Contents
Given the hypotenuse and one side of a right-angled triangle.
Construct a right angled triangle given that the hypotenuse is 7 cm and one side is 4 cm.
Two possible triangles can be constructed out of this given data as shown here.
You will find that the two triangles are congruent (check this out).
\(\bigtriangleup{ABC} \cong \bigtriangleup{ZYX}\)
RHS Congruence condition:
If the hypotenuse and one side of a right-angled triangle are equal to the hypotenuse and one side of another right-angled triangle, the two triangles are congruent.
RHS Congruence condition Example 1:
If \(\bigtriangleup{ABC}\) is an isosceles triangle such that AB = AC, then altitude AD from A on BC bisects BC.
Solution:
In right triangles ADB and ADC, we have
Hyp.AB = Hyp.AC {Given}
AD = AD {Common side}
So, by RHS criterion of congruence, \(\bigtriangleup{ABD} \cong \bigtriangleup{ACD}\)

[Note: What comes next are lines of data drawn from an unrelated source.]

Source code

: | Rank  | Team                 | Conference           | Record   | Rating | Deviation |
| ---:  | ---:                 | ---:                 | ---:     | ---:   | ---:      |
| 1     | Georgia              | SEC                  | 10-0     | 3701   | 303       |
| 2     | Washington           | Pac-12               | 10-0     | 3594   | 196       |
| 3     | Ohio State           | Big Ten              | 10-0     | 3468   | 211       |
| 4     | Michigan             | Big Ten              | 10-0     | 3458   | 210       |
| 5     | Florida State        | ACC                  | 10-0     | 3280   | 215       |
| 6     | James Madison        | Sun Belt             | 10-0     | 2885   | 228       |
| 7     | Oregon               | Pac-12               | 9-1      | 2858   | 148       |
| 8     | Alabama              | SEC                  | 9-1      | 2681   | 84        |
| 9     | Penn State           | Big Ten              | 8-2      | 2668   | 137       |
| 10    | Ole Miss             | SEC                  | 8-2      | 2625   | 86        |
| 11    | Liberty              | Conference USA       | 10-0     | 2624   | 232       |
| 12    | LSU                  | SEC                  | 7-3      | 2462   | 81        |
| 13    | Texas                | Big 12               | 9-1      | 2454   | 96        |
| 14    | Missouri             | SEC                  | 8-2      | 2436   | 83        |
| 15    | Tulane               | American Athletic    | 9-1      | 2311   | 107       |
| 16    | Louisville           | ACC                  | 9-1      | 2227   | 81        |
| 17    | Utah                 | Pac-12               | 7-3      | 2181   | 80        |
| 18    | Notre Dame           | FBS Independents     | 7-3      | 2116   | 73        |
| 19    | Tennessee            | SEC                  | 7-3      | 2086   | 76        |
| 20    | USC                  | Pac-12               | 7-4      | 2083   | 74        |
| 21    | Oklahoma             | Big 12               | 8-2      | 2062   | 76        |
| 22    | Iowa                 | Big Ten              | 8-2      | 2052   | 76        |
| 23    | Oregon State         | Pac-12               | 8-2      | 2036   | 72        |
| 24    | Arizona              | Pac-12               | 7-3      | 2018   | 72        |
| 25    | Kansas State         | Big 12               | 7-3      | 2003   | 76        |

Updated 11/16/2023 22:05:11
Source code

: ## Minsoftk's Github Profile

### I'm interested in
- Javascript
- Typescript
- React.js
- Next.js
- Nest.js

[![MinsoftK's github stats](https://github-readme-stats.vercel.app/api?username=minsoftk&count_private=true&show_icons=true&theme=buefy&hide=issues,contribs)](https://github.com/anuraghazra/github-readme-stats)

=> BD = DC {Since, corresponding parts of above congruent triangles are equal}
RHS Congruence condition Example 2:
AD, BE and CF, the altitudes of \(\bigtriangleup{ABC}\) are equal. Prove that \(\bigtriangleup{ABC}\) is an equilateral triangle.
Solution:
In right triangles BCE and BFC, we have
Hyp.BC = Hyp.BC
BE = CF {Given}
So, by RHS criterion of congruence, we have
\(\bigtriangleup{BCE} \cong \bigtriangleup{BFC}\)
=> \(\angle{B} = \angle{C}\) {Since, corresponding parts of congruent triangles are equal}
=> AC = AB —(1) {Since, sides opposite to equal angles are equal}
Similarly, \(\bigtriangleup{ABD} \cong \bigtriangleup{ABE}\)
=> \(\angle{B} = \angle{A}\) {Since, corresponding parts of congruent triangles are equal}
=> AC = BC —(2) {Since, sides opposite to equal angles are equal}
From (1) and (2), we get
AB = BC = AC
Hence, \(\bigtriangleup{ABC}\) is an equilateral triangle.